Some lectures, but emphasis will be put on practical group exercises using computers.
Learning materials tailored to NMBU studies are available in Canvas. We also rely on free online textbooks, see Syllabus.
Lecture notes, exercises and handouts, and selected parts of the online textbooks "Hands-on programming with R" (https://rstudio-education.github.io/hopr/) and "R for data science" (https://r4ds.had.co.nz, especially chapters 3 (Data visualisation), 9 (Introduction to data wrangling), 12 (Tidy data), 18 (Pipes), 27 (R markdown)).
There will be compulsory assignments for the students to hand in and have approved before being evaluated.
Group work: Students write a paper based on analysis of a relevant data set (counts 100%). Pass/Fail.
Lectures interspersed with exercises: 64 hours.
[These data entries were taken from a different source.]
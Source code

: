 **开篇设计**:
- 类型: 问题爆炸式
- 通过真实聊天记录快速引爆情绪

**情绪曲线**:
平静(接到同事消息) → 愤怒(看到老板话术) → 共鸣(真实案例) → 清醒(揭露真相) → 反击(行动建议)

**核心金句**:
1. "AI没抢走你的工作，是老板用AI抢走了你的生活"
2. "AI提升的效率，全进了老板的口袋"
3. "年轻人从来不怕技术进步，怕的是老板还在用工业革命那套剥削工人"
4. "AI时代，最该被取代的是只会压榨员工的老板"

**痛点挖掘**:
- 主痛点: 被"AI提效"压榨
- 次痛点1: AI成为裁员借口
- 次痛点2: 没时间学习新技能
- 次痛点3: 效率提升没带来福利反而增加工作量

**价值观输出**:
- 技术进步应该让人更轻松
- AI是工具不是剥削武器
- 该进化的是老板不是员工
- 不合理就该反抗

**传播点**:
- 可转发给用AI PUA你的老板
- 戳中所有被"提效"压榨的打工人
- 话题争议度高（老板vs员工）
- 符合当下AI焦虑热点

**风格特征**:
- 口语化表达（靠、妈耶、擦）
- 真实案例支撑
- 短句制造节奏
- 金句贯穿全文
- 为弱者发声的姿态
Individual study: 236 hours.
MATRS - General admission requirements, and R1 or (S1+S2) or similar mathematical skills
Type of course:
Four weeks: 2 hours lecture with frequent computer exercises, 4 hours computer exercises with teacher and teaching assistants present.
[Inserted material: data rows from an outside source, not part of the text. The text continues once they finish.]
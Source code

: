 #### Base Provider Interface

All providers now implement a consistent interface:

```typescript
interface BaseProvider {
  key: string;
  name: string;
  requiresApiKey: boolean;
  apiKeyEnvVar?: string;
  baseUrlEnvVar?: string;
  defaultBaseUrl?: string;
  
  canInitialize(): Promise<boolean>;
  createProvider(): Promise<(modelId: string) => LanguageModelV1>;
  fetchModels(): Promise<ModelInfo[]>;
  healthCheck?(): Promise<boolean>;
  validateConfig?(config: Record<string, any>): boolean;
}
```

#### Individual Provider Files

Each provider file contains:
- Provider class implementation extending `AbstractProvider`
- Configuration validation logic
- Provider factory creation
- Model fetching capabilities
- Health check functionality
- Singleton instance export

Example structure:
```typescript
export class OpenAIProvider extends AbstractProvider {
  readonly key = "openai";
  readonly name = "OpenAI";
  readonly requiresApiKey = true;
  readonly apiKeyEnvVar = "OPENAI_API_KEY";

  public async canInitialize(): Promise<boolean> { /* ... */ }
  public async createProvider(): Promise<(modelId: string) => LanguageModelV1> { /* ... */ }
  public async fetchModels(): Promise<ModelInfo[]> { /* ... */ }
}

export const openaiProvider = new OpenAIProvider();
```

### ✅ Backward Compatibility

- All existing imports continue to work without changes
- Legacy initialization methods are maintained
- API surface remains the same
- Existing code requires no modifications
Three double weeks: 1 hour guest lecture on selected datasets, 1 hour on related programming and analysis techniques, 10 hours analysis and report writing on computers with teacher and teaching assistants present.
Three weeks: 6 hours analysis and report writing on computers with teacher and teaching assistants present.
Students must bring their own laptop with Windows, Linux or macOS.
An external examiner must approve the evaluation arrangements for the course.
Examination details: Continous exam: Passed / Failed